▶ _Exercise objective_:
Copy all lines holding the word "ensure" from the entries.

Saved entries
......

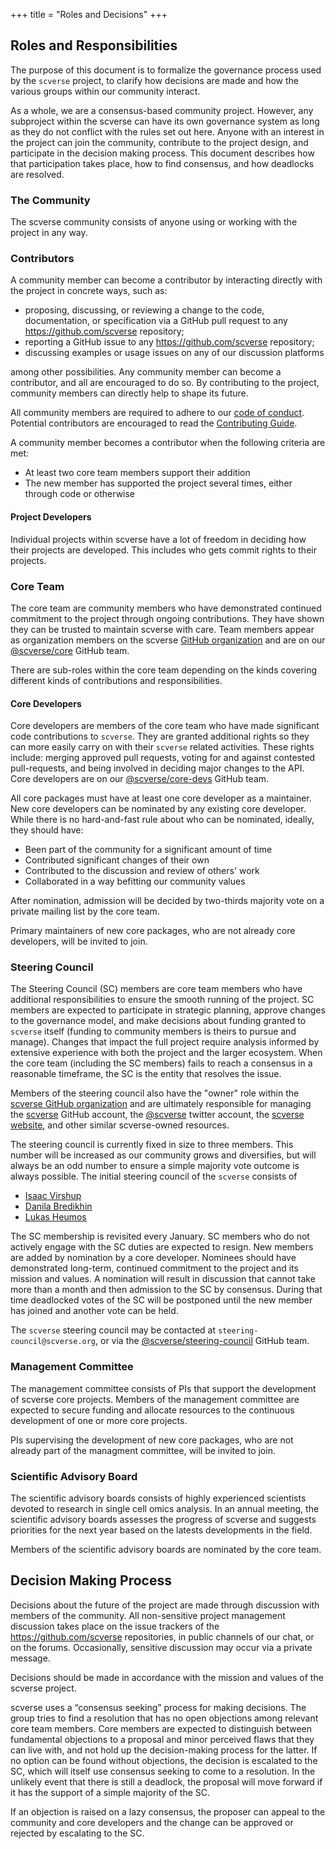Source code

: +++
title = "Roles and Decisions"
+++

## Roles and Responsibilities

The purpose of this document is to formalize the governance process used by the `scverse` project, to clarify how decisions are made and how the various groups within our community interact.

As a whole, we are a consensus-based community project.
However, any subproject within the scverse can have its own governance system as long as they do not conflict with the rules set out here.
Anyone with an interest in the project can join the community, contribute to the project design, and participate in the decision making process.
This document describes how that participation takes place, how to find consensus, and how deadlocks are resolved.

### The Community

The scverse community consists of anyone using or working with the project in any way.

### Contributors

A community member can become a contributor by interacting directly with the project in concrete ways, such as:

- proposing, discussing, or reviewing a change to the code, documentation, or specification via a GitHub pull request to any https://github.com/scverse repository;
- reporting a GitHub issue to any https://github.com/scverse repository;
- discussing examples or usage issues on any of our discussion platforms

among other possibilities.
Any community member can become a contributor, and all are encouraged to do so.
By contributing to the project, community members can directly help to shape its future.

All community members are required to adhere to our [code of conduct](https://scverse.org/about/code_of_conduct/).
Potential contributors are encouraged to read the [Contributing Guide](https://scanpy.readthedocs.io/en/stable/dev/index.html).

A community member becomes a contributor when the following criteria are met:

- At least two core team members support their addition
- The new member has supported the project several times, either through code or otherwise

#### Project Developers

Individual projects within scverse have a lot of freedom in deciding how their projects are developed.
This includes who gets commit rights to their projects.

### Core Team

The core team are community members who have demonstrated continued commitment to the project through ongoing contributions.
They have shown they can be trusted to maintain scverse with care.
Team members appear as organization members on the scverse [GitHub organization](https://github.com/orgs/scverse/people) and are on our [@scverse/core](https://github.com/orgs/scverse/teams/core) GitHub team.

There are sub-roles within the core team depending on the kinds covering different kinds of contributions and responsibilities.

#### Core Developers

Core developers are members of the core team who have made significant code contributions to `scverse`.
They are granted additional rights so they can more easily carry on with their `scverse` related activities.
These rights include: merging approved pull requests, voting for and against contested pull-requests, and being involved in deciding major changes to the API.
Core developers are on our [@scverse/core-devs](https://github.com/orgs/scverse/teams/core-devs) GitHub team. 

All core packages must have at least one core developer as a maintainer.
New core developers can be nominated by any existing core developer. 
While there is no hard-and-fast rule about who can be nominated, ideally, they should have: 

* Been part of the community for a significant amount of time
* Contributed significant changes of their own
* Contributed to the discussion and review of others' work
* Collaborated in a way befitting our community values

After nomination, admission will be decided by two-thirds majority vote on a private mailing list by the core team.

Primary maintainers of new core packages, who are not already core developers, will be invited to join.

### Steering Council

The Steering Council (SC) members are core team members who have additional responsibilities to ensure the smooth running of the project.
SC members are expected to participate in strategic planning, approve changes to the governance model, and make decisions about funding granted to `scverse` itself (funding to community members is theirs to pursue and manage). Changes that impact the full project require analysis informed by extensive experience with both the project and the larger ecosystem.
When the core team (including the SC members) fails to reach a consensus in a reasonable timeframe, the SC is the entity that resolves the issue.

Members of the steering council also have the "owner" role within the [scverse GitHub organization](https://github.com/scverse/)
and are ultimately responsible for managing the [scverse](https://github.com/scverse) GitHub account, the [@scverse](https://twitter.com/scverse_team)
twitter account, the [scverse website](https://scverse.org), and other similar scverse-owned resources.

The steering council is currently fixed in size to three members.
This number will be increased as our community grows and diversifies, but will always be an odd number to ensure a simple majority vote outcome is always possible. 
The initial steering council of the `scverse` consists of

* [Isaac Virshup](https://github.com/ivirshup)
* [Danila Bredikhin](https://github.com/gtca)
* [Lukas Heumos](https://github.com/Zethson)

The SC membership is revisited every January.
SC members who do not actively engage with the SC duties are expected to resign.
New members are added by nomination by a core developer.
Nominees should have demonstrated long-term, continued commitment to the project and its mission and values.
A nomination will result in discussion that cannot take more than a month and then admission to the SC by consensus.
During that time deadlocked votes of the SC will be postponed until the new member has joined and another vote can be held.

The `scverse` steering council may be contacted at `steering-council@scverse.org`, or via the [@scverse/steering-council](https://github.com/orgs/scverse/teams/steering-council) GitHub team.

### Management Committee

The management committee consists of PIs that support the development of scverse core projects. Members of the management committee are expected to secure funding and allocate resources to the continuous development of one or more core projects. 

PIs supervising the development of new core packages, who are not already part of the managment committee, will be invited to join.

### Scientific Advisory Board

The scientific advisory boards consists of highly experienced scientists devoted to research in single cell omics analysis. In an annual meeting, the scientific advisory boards assesses the progress of scverse and suggests priorities for the next year based on the latests developments in the field. 

Members of the scientific advisory boards are nominated by the core team. 

## Decision Making Process

Decisions about the future of the project are made through discussion with members of the community.
All non-sensitive project management discussion takes place on the issue trackers of the https://github.com/scverse repositories, in public channels of our chat, or on the forums.
Occasionally, sensitive discussion may occur via a private message.

Decisions should be made in accordance with the mission and values of the scverse project.

scverse uses a “consensus seeking” process for making decisions.
The group tries to find a resolution that has no open objections among relevant core team members.
Core members are expected to distinguish between fundamental objections to a proposal and minor perceived flaws that they can live with, and not hold up the decision-making process for the latter.
If no option can be found without objections, the decision is escalated to the SC, which will itself use consensus seeking to come to a resolution.
In the unlikely event that there is still a deadlock, the proposal will move forward if it has the support of a simple majority of the SC.

If an objection is raised on a lazy consensus, the proposer can appeal to the community and core developers and the change can be approved or rejected by escalating to the SC.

......

▶ _The answer_:
The Steering Council (SC) members are core team members who have additional responsibilities to ensure the smooth running of the project.
This number will be increased as our community grows and diversifies, but will always be an odd number to ensure a simple majority vote outcome is always possible. 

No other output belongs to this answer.